Origine : États-Unis, Canada
Genre : Boucler la boucle
Réalisation : Steven Quale
Avec : Nicholas d’Agosto, Emma Bell, Miles Fisher, Ellen Wroe, Jacqueline MacInnes Wood, Arlen Escarpeta, P.J. Byrne, David Koechner, Courntey B. Vance.

Branle-bas de combat pour les salariés du pôle vente de la société Présage. Afin d’augmenter leur productivité, les employeurs leur ont concocté un week-end de séminaire lors duquel tests psychiques et physiques seront au programme. Sam Lawton a d’autres soucis en tête. A son manque d’appétence pour la vente s’ajoute le choc d’apprendre que Molly Harper, sa petite amie et collègue, ne voit plus d’avenir à leur relation. Lorsque le pont que leur car traverse commence à s’effondrer, il lui faut bien reconnaître qu’elle avait eu le nez creux. A moins que… Sam se ressaisit. Il se trouve toujours dans le car de l’entreprise mais le drame n’a pas encore débuté. Il s’empresse alors d’emmener Molly avec lui, suivi de quelques collègues, évitant ainsi de faire partie des victimes de cet effroyable événement. Partagés entre reconnaissance et incrédulité, ses collègues tentent de reprendre le cours d’une vie normale. Mais lorsque viennent à mourir coup sur coup deux des rescapés, les mots sybillins prononcés par un étrange individu lors des funérailles prennent tout leur sens. La Mort n’a pas vocation a laisser sa tâche inachevée.
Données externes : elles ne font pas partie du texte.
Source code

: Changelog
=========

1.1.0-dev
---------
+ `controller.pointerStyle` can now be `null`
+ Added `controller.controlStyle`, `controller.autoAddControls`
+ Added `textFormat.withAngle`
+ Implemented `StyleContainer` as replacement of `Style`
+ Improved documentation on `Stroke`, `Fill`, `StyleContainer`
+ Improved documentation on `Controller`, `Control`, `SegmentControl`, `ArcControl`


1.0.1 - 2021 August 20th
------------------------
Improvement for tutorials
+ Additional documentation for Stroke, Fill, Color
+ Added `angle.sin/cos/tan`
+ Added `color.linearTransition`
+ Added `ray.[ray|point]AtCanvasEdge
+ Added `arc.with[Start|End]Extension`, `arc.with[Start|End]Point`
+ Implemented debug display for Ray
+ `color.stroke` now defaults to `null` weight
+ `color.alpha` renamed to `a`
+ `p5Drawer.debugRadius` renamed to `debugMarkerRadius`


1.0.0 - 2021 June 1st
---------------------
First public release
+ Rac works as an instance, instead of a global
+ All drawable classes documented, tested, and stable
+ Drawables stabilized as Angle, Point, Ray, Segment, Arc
Veuillez pardonner ce résumé qui sent un peu le réchauffé. Cela dit, c’est à l’image d’une série qui n’aura pas su se renouveler en dépit des promesses de certaines des phrases d’accroche mises en exergue sur les affiches. Il est ici question de nouvelles règles pour un résultat franchement pas révolutionnaire. Mais après tout, pourquoi s’en offusquer ? On se lance dans le visionnage d’un Destination finale comme on se lançait dans celui d’un slasher durant les années 80. L’histoire importe moins que les meurtres dont on attend qu’ils rivalisent en originalité. L’apport de la 3-D depuis Destination finale 4 va dans ce sens. Procurer des sensations fortes à des spectateurs qui ne demandent que ça. Ces divertissements pensés pour séduire un public cible sont les véhicules parfaits pour des réalisateurs prêts à se conformer à un cahier des charges strict pour le seul plaisir de passer enfin à la réalisation. Jusque là plutôt habitué à la télévision (le téléfilm catastrophe Superfire, l’enfer des flammes) ou à diriger des secondes équipes sur les gros films de James Cameron (Titanic, Avatar), Steven Quale profite de l’aubaine qui se présente à lui. Oeuvrer pour cette franchise lui garantit une sortie internationale et un concept clé en main qui ne demande pas une grande adaptation de sa part. Et puis personne n’attend cette suite étant donné que le précédent épisode devait clore l’affaire. Il joue donc sur du velours pour ce cinquième volet qui ne révèle sa véritable nature qu’au moment de sa conclusion. Si surprise il y a, elle réside dans ces quelques minutes en fin de film, petite astuce scénaristique qui tente de boucler la boucle. Ce qui ne va pas sans susciter quelques incohérences a posteriori propres à ce genre de procédé.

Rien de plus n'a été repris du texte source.